I am planning to use Flink to aggregate rental amounts by movie_title on the MovieRental DynamoDB stream and store the aggregated rental amounts in another DynamoDB table named RentalAmountsByMovie:
{movie_title, total_rental_amount}
How do I ensure that RentalAmountsByMovie amounts are always accurate. i.e. How do I prevent results from any checkpoint from not updating the RentalAmountsByMovie table records more than once?
Approach 1: I store the checkpoint ids in the RentalAmountsByMovie table and do conditional updates to handle the scenario described above?
Approach 2: I can possibly implement the TwoPhaseCommitSinkFunction that uses DynamoDB Transactions. However, according to Flink documentation the commit function can be called more than once and hence needs to be idempotent. So even this solution requires checkpoint-ids to be stored in the target data store.

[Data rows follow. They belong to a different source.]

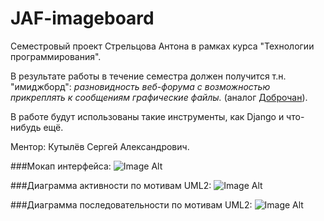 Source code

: # JAF-imageboard

Семестровый проект Стрельцова Антона в рамках курса "Технологии программирования".

В результате работы в течение семестра должен получится т.н. "имиджборд": *разновидность веб-форума с возможностью прикреплять к сообщениям графические файлы.*  (аналог [Доброчан](http://dobrochan.ru)).

В работе будут использованы такие инструменты, как Django и что-нибудь ещё.

Ментор: Кутылёв Сергей Александрович.

###Мокап интерфейса: 
![Image Alt](https://github.com/fredlorry/JAF-imageboard/blob/master/SiteMockup.png)

###Диаграмма активности по мотивам UML2:
![Image Alt](https://github.com/fredlorry/JAF-imageboard/blob/master/UserActivityDiagram.png)

###Диаграмма последовательности по мотивам UML2:
![Image Alt](https://github.com/fredlorry/JAF-imageboard/blob/master/UserActivityDiagram.png)
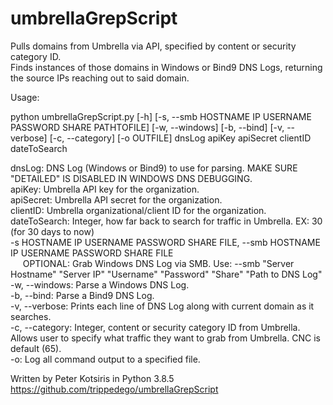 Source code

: # umbrellaGrepScript
Pulls domains from Umbrella via API, specified by content or security category ID.  
Finds instances of those domains in Windows or Bind9 DNS Logs, returning the source IPs reaching out to said domain.  
  
Usage:  
  
python umbrellaGrepScript.py [-h] [-s, --smb HOSTNAME IP USERNAME PASSWORD SHARE PATHTOFILE] [-w, --windows] [-b, --bind] [-v, --verbose] [-c, --category] [-o OUTFILE] dnsLog apiKey apiSecret clientID dateToSearch  
  
dnsLog: DNS Log (Windows or Bind9) to use for parsing. MAKE SURE "DETAILED" IS DISABLED IN WINDOWS DNS DEBUGGING.  
apiKey: Umbrella API key for the organization.  
apiSecret: Umbrella API secret for the organization.  
clientID: Umbrella organizational/client ID for the organization.  
dateToSearch: Integer, how far back to search for traffic in Umbrella. EX: 30 (for 30 days to now)  
-s HOSTNAME IP USERNAME PASSWORD SHARE FILE, --smb HOSTNAME IP USERNAME PASSWORD SHARE FILE  
&nbsp;&nbsp;&nbsp;&nbsp;&nbsp;OPTIONAL: Grab Windows DNS Log via SMB. Use: --smb "Server Hostname" "Server IP" "Username" "Password" "Share" "Path to DNS Log"  
-w, --windows: Parse a Windows DNS Log.  
-b, --bind: Parse a Bind9 DNS Log.  
-v, --verbose: Prints each line of DNS Log along with current domain as it searches.  
-c, --category: Integer, content or security category ID from Umbrella. Allows user to specify what traffic they want to grab from Umbrella. CNC is default (65).  
-o: Log all command output to a specified file.  

Written by Peter Kotsiris in Python 3.8.5  
https://github.com/trippedego/umbrellaGrepScript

Approach 3: Another pattern seems to be just storing the time-window aggregation results in the RentalAmountsByMovie table: {movie_title, rental_amount_for_checkpoint, checkpoint_id}. This way the writes from Flink to DynamoDB will be idempotent (Flink is not doing any updates it is only doing inserts to the target DDB table. However, the webapp will have to compute the running total on the fly by aggregating results from the RentalAmountsByMovie table. I don't like this solution for its latency implications to the webapp.
Approach 4: May be I can use Flink's Queryable state feature. However, that feature seems to be in Beta:
https://ci.apache.org/projects/flink/flink-docs-release-1.9/dev/stream/state/queryable_state.html
I imagine this is a very common aggregation use case. How do folks usually handle updating aggregated results in Flink external sinks?
I appreciate any pointers. Happy to provide more details if needed.
Thanks!
Typically the issue you are concerned about is a non-issue, because folks are using idempotent writes to capture aggregated results in external sinks.
You can rely on Flink to always have accurate information for RentalAmountsByMovie in Flink's internal state. After that it's just a matter of mirroring that information out to DynamoDB.
In general, if your sinks are idempotent, that makes things pretty straightforward. The state held in Flink will consist of some sort of pointer into the input (e.g., offsets or timestamps) combined with the aggregates that result from having consumed the input up to that point. You will need to bootstrap the state; this can be done by processing all of the historic data, or by using the state processor API to create a savepoint that establishes a starting point.
I have many (order of 100s) pieces of data that I want to associate with a document in CosmosDB. Each piece of data is small (order of 100s of bytes).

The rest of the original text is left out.